Le première pièce, Rules are rules, est principalement composée de battements dans des registres graves et aigus extrêmes qui ont des allures de rituels obscurs et ésotériques. Ces battements paraissent aléatoires mais un soubassement inconsciemment pulsé finit par apparaître en filigrane. Küchen et Vogel survolent parfois discrètement, mais toujours de manière sporadique, ces rythmes étranges, complexes et aliénants avec quelques courtes nappes de souffles altérés ou d'harmoniques immuables. Puis The great war quitte le registre aléatoire et affiche une stabilité plus claires. Des bols tibétains et une grosse caisse créent une pulsation plus évidente, des sinusoïdes parfois modifiées par un oscillateur forment un drone sur lequel se place de longues notes tenues par un vibrato, ou des jeux de clés ou de souffles modifiés par le corps de la clarinette ou du saxophone. Finalement, la pulsation disparait, laissant place à un drone de plus en plus imposant et à des bruitages de plus en plus abstraits et inquiétants qui, à la longue, participent plus du drone qu'ils ne s'y opposent. Quant à la dernière pièce, An uncast wind, elle est plutôt du côté de la liberté et de la spontanéité. Personne ne tient de rôle prédéfini et immuable comme dans les deux précédentes pièces; ici les fonctions se meuvent entre chacun, ou alors tous ont la même fonction. Car la liberté de chacun est proportionnelle à la perte de son autonomie, ce qui importe ici, c'est surtout le son global, collectif: les fonctions structurales disparaissent au profit d'une composition plus spontanée et plus communautaire.

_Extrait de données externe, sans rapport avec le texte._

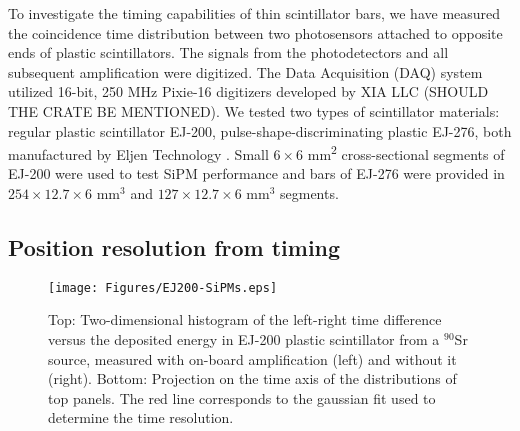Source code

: To  investigate the timing capabilities of thin scintillator bars, we have measured the coincidence time distribution between two photosensors attached to opposite ends of plastic scintillators. The signals from the photodetectors and all subsequent amplification were digitized. The Data Acquisition (DAQ) system utilized 16-bit, 250 MHz Pixie-16 digitizers developed by XIA LLC \cite{XIA} (SHOULD THE CRATE BE MENTIONED).
We tested two types of scintillator materials: regular plastic scintillator EJ-200, pulse-shape-discriminating plastic EJ-276, both manufactured by Eljen Technology \cite{eljen}. Small $6\times6$ mm\textsuperscript{2} cross-sectional segments of EJ-200 were used to test SiPM performance and bars of EJ-276 were provided in $254\times12.7\times6$ mm$^{3}$ and $127\times12.7\times6$ mm$^{3}$ segments.



\subsection{Position resolution from timing}
\begin{figure}[hbt]
\centering
\texttt{[image: Figures/EJ200-SiPMs.eps]}
\caption{Top: Two-dimensional histogram of the left-right time difference versus the deposited energy in EJ-200 plastic scintillator from a $^{90}$Sr source, measured with on-board amplification (left) and without it (right). Bottom: Projection on the time axis of the  distributions of top panels. The red line corresponds to the gaussian fit used to determine the time resolution.}
\label{fig:SiPMtiming}
\end{figure}

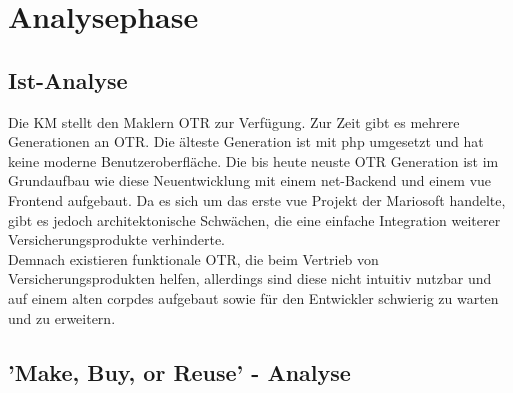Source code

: \section{Analysephase}
\label{analysephase}

\subsection{Ist-Analyse}
\label{ist}
\begin{comment}
evtl alte otrs mit nutzwertanalyse vergleichen?
\end{comment}
Die \ac{KM} stellt den Maklern \ac{OTR} zur Verfügung. Zur Zeit gibt es mehrere Generationen an \ac{OTR}. Die älteste Generation ist mit \gls{php} umgesetzt und hat keine moderne Benutzeroberfläche. Die bis heute neuste \ac{OTR} Generation ist im Grundaufbau wie diese Neuentwicklung mit einem \gls{net}-Backend und einem \gls{vue} Frontend aufgebaut. Da es sich um das erste \gls{vue} Projekt der Mariosoft handelte, gibt es jedoch architektonische Schwächen, die eine einfache Integration weiterer Versicherungsprodukte verhinderte. \\
Demnach existieren funktionale \ac{OTR}, die beim Vertrieb von Versicherungsprodukten helfen, allerdings sind diese nicht intuitiv nutzbar und auf einem alten \gls{corpdes} aufgebaut sowie für den Entwickler schwierig zu warten und zu erweitern.

\subsection{'Make, Buy, or Reuse' - Analyse}
\label{makeOrBuy}


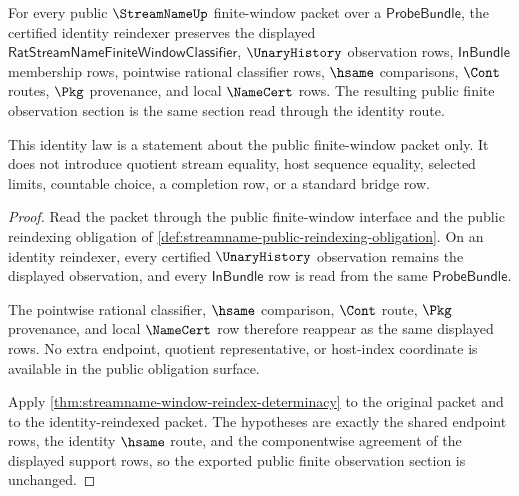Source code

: \begin{theorem}
\label{thm:streamname-public-reindexing-identity-law}
For every public $\StreamNameUp$ finite-window packet over a
$\mathsf{ProbeBundle}$, the certified identity reindexer preserves the
displayed $\mathsf{RatStreamNameFiniteWindowClassifier}$, $\UnaryHistory$
observation rows, $\mathsf{InBundle}$ membership rows, pointwise rational
classifier rows, $\hsame$ comparisons, $\Cont$ routes, $\Pkg$ provenance, and
local $\NameCert$ rows. The resulting public finite observation section is the
same section read through the identity route.

This identity law is a statement about the public finite-window packet only.
It does not introduce quotient stream equality, host sequence equality,
selected limits, countable choice, a completion row, or a standard bridge row.
\end{theorem}
\begin{proof}
Read the packet through the public finite-window interface and the public
reindexing obligation of
\autoref{def:streamname-public-reindexing-obligation}. On an identity
reindexer, every certified $\UnaryHistory$ observation remains the displayed
observation, and every $\mathsf{InBundle}$ row is read from the same
$\mathsf{ProbeBundle}$.

The pointwise rational classifier, $\hsame$ comparison, $\Cont$ route,
$\Pkg$ provenance, and local $\NameCert$ row therefore reappear as the same
displayed rows. No extra endpoint, quotient representative, or host-index
coordinate is available in the public obligation surface.

Apply \autoref{thm:streamname-window-reindex-determinacy} to the original
packet and to the identity-reindexed packet. The hypotheses are exactly the
shared endpoint rows, the identity $\hsame$ route, and the componentwise
agreement of the displayed support rows, so the exported public finite
observation section is unchanged.
\end{proof}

Sur chacune de ces pièces donc, la réduction extrême du matériau sonore (on pourrait même dire la pauvreté du matériau) permet néanmoins un développement et un dévoilement maximal des potentialités propres à chaque son. Cette exploration sonique et d'allure spontanée est un refus ostensible de l'écriture verticale au profit d'une composition dont l'horizontalité, si radicale, est presque effrayante . La structure comme le sens de chaque pièce ne se dévoilent et n'apparaissent que très lentement tout au long de la pièce, voire de l'enregistrement dans sa totalité. Un disque hypnotique et télépathique qui explore plus l'espace et les connexions/relations entre chaque musicien que leur individualité/personnalité.